Food banks can be a good illustration of this dilemma. Most food banks exist to make food available to people who are hungry. This mission is critically important; hunger is part of the lives of too many people and is no one’s friend.
Let’s say I’m a manager at a food bank where the mission is to assuage hunger today. If we are providing food to meet an immediate need, and I am thinking about how to put us out of business by addressing the root causes of hunger, I need to recognize that and ask myself the following:
• Am in in the right job? Perhaps an advocacy role would be a better fit.
• Am I taking the mission seriously?
• Will my longer-term thinking cause mission creep?
• Will my longer-term ideas impact the team I am managing?
• Is the mission clear—does it state that the organization is addressing an immediate need?
• Has the mission been reviewed in the past few years?
• I’m sure you can think of many more.
If my internal goal is not aligned with the mission, I might be managing in ways that are not helpful to my team, and subsequently not helpful to those who need food today.
I’d want to know if everyone within the organization clear about their orientation to the mission, and how they are carrying out their jobs to meet it. Clarity, both in one’s self and throughout the organization, can help orient and direct the work being done.

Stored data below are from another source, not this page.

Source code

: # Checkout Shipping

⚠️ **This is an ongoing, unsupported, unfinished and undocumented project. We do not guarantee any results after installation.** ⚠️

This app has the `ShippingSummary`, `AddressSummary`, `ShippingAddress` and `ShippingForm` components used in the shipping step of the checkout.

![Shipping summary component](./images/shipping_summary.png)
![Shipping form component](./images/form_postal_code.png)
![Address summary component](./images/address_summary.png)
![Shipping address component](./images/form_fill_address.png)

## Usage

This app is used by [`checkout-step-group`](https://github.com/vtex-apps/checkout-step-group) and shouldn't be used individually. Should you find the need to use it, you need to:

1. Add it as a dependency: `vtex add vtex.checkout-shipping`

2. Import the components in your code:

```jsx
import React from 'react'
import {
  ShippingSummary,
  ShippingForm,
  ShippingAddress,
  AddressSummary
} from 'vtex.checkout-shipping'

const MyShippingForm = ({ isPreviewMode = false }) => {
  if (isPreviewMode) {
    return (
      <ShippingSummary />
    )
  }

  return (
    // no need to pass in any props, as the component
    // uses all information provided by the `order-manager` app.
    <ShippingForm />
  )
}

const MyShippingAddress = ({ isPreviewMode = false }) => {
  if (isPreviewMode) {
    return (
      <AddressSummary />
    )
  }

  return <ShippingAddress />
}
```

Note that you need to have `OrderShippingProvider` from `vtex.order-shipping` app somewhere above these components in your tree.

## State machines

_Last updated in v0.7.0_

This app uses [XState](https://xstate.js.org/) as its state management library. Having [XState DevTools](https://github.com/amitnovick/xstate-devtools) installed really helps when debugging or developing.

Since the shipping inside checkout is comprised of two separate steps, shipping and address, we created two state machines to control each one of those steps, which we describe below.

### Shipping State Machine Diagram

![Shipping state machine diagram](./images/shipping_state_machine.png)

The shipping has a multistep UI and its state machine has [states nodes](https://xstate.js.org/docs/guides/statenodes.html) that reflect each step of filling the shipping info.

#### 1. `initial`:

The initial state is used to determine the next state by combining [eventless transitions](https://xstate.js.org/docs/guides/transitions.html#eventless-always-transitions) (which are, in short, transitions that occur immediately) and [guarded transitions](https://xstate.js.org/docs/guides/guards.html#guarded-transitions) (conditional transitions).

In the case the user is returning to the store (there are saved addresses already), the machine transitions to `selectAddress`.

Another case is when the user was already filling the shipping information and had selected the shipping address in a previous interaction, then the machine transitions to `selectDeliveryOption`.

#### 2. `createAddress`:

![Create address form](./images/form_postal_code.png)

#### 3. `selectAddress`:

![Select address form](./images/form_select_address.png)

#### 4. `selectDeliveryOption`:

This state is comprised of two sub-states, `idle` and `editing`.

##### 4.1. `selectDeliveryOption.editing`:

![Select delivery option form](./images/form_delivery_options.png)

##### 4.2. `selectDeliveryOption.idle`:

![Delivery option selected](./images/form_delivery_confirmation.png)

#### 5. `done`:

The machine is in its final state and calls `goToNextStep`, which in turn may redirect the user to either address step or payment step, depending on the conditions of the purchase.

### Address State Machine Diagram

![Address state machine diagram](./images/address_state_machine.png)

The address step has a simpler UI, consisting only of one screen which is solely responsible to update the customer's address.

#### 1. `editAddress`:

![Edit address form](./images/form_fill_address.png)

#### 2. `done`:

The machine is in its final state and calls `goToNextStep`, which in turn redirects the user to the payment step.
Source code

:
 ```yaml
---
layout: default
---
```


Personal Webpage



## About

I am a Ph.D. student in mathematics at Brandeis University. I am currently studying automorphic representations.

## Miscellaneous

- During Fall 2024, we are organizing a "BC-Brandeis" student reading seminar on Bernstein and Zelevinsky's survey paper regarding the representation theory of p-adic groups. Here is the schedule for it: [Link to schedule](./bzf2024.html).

I’d also want to know if the mission is clear. Are there ambiguities in the wording that might lead to a question about how the work gets done? If there is a lack of clarity, this could be a good place to start. Having a discussion with your team will let you know if the mission is understood, and how people see their jobs in relation to meeting the mission. It can also let you know if there is an appetite (pun intended) for doing more—whether people see additional needs that could be met—or whether the current mission is a full enough plate.